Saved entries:
-=-=-

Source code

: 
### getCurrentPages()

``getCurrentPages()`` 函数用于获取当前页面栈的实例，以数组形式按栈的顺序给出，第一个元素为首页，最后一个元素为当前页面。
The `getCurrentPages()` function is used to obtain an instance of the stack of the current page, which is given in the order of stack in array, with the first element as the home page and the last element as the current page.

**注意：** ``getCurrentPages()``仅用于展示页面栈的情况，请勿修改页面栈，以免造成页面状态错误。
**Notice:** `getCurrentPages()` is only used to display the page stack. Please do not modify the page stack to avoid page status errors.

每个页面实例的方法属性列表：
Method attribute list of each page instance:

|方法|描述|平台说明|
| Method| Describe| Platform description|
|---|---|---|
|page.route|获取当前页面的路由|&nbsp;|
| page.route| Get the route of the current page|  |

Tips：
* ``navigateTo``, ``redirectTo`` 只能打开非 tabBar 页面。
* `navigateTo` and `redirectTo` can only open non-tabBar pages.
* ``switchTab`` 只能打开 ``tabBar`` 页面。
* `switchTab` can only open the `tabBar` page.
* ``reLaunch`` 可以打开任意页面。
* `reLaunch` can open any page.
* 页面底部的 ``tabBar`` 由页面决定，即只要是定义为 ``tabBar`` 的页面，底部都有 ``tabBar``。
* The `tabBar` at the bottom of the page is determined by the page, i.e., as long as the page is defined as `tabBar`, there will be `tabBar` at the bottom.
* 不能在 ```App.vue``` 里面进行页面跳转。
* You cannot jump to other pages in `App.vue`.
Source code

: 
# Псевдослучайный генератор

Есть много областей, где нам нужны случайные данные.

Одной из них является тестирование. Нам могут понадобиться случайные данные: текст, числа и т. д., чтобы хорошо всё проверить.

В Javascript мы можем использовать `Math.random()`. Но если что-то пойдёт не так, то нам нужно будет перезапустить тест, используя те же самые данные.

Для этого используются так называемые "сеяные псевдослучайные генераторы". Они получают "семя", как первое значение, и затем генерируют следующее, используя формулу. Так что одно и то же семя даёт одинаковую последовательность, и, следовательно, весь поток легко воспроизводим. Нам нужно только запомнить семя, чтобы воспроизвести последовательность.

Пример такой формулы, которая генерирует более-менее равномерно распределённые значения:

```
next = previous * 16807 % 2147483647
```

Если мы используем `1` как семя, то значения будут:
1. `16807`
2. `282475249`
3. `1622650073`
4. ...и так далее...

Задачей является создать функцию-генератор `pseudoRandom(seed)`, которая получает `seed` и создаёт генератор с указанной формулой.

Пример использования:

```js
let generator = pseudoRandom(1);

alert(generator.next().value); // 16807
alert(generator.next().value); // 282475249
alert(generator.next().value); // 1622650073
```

-=-=-

The answer must consist solely of the lines from the first line of the data to the line holding "the current page.", each given again exactly.

**Answer for this exercise:**
Source code

: 
### getCurrentPages()

``getCurrentPages()`` 函数用于获取当前页面栈的实例，以数组形式按栈的顺序给出，第一个元素为首页，最后一个元素为当前页面。
The `getCurrentPages()` function is used to obtain an instance of the stack of the current page, which is given in the order of stack in array, with the first element as the home page and the last element as the current page.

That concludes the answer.